In response to the guideline that an app with Google login must also offer Apple login:


4.8 Sign in with Apple
Apps that exclusively use a third-party or social login service (such as Facebook Login, Google Sign-In, Sign in with Twitter, Sign In with LinkedIn, Login with Amazon, or WeChat Login) to set up or authenticate the user’s primary account with the app must also offer Sign in with Apple as an equivalent option. A user’s primary account is the account they establish with your app for the purposes of identifying themselves, signing in, and accessing your features and associated services.
Sign in with Apple is not required if:

  • Your app exclusively uses your company’s own account setup and sign-in systems.
  • Your app is an education, enterprise, or business app that requires the user to sign in with an existing education or enterprise account.
  • Your app uses a government or industry-backed citizen identification system or electronic ID to authenticate users.
  • Your app is a client for a specific third-party service and users are required to sign in to their mail, social media, or other third-party account directly to access their content.


Is there any way to ask for an exception to an app that's built on top of Google's service? My app is a Google Calendar client. Its only value is syncing with Google calendar, and adding certain features on top. Is any app that's an augmentation of Google services now disallowed on Apple's store? There are also Gmail apps that will be affected by this rule as well.

Replies

>Is there any way to ask for an exception to an app that's built on top of Google's service?


You could specify in the app that they need to sign in only in order to access the Google service. Then indicate to App Review that the loggin is to access the Google service not to authenticate themselves to your app. Then this will not apply:


> ....to set up or authenticate the user’s primary account with the app must also offer Sign in with Apple as an equivalent option. A user’s primary account is the account they establish with your app for the purposes of identifying themselves, signing in, and accessing your features and associated services.


But if you are using the sign in to authenticate the user to your app (not just for the Google service) then you need to have two sign-ins - one for the app (that includes an Apple loggin) and, if they don't choose to use Goggle for that loggin, a second for the Google service.


IMHO

Thanks, this is good insight to differentiate authentication with service connection.

Although it is still a painful amount to build for...


What's tough is the app having no value if you sign in with Apple, in this example of a Google Calendar client.

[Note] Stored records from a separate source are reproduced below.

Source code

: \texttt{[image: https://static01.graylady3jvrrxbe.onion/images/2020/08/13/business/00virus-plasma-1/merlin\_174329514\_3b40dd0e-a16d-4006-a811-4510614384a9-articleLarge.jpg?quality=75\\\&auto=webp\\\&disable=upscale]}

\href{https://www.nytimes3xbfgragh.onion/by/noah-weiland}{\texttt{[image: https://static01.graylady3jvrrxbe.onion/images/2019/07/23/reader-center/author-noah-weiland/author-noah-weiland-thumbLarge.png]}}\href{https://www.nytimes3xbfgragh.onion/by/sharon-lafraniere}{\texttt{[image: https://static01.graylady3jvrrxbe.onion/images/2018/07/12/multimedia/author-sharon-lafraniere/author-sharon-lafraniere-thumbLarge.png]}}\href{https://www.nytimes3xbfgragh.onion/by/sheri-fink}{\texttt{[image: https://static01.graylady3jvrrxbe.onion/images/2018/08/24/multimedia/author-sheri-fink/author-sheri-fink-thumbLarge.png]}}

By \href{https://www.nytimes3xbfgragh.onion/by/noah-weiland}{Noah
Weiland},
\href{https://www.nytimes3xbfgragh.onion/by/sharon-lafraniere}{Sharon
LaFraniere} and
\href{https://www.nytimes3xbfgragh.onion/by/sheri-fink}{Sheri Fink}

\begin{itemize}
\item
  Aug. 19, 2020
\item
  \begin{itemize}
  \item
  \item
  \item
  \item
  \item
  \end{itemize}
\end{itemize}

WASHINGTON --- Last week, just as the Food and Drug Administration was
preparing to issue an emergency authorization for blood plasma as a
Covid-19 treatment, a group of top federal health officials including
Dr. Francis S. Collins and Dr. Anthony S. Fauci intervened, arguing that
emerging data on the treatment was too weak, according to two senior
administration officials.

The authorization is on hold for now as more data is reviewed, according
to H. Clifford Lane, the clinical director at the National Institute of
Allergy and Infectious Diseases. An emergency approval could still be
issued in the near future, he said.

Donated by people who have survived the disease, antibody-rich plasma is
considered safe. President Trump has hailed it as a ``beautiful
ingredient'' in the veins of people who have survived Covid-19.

You would log in with Apple, then have one screen that says log in with Google. The worry is that Apple will say the app has no useful functionality.


Curious if it would pass to offer all functionality locally without any login, and simply have a "sync with Google" option. Knowing an official response to this can save 100's of hours.

> Knowing an official response to this can save 100's of hours.


Why not proceed with the 'sign in to use Google services' not the 'sign in to authenticate yourself' along with the note to App Review as stated above? That saves you the '100's of hours'. Tell us what the 'official response' is.

IMHO, this is totally useless as not everyone have an Apple account compared to Facebook or Twitter (just as an example) in the case of an app for both mobile platforms I consider a bad approach to have this sign in method for iOS users only. What if there's a user that have another device (or simply switch)?
Email address is quite frequently required for lots of backends and Apple Sign in gives you the option to not share it so this forces a not so good UX by having to ask email address on some point of your app flow. Any eCommerce platform uses email address for sending invoices and order statuses so that would be a problem if there's no email present on the user account.
This sign in method should be optional the same way the others are. IMHO
  • Yeah sure there’s a lot of people with a Facebook or Google or Twitter login out there, but Sign in with Apple is exclusive to iOS and macOS, therefore, 100% of the users who see the Sign in w/ Apple button are going to be Apple users.

    Again; 100% of users who see the button are already able to use the button without second-guessing.

    It’s 100% optional to the user. If that’s what they prefer, let them prefer it, it safer and faster than any other services account creation and authentication.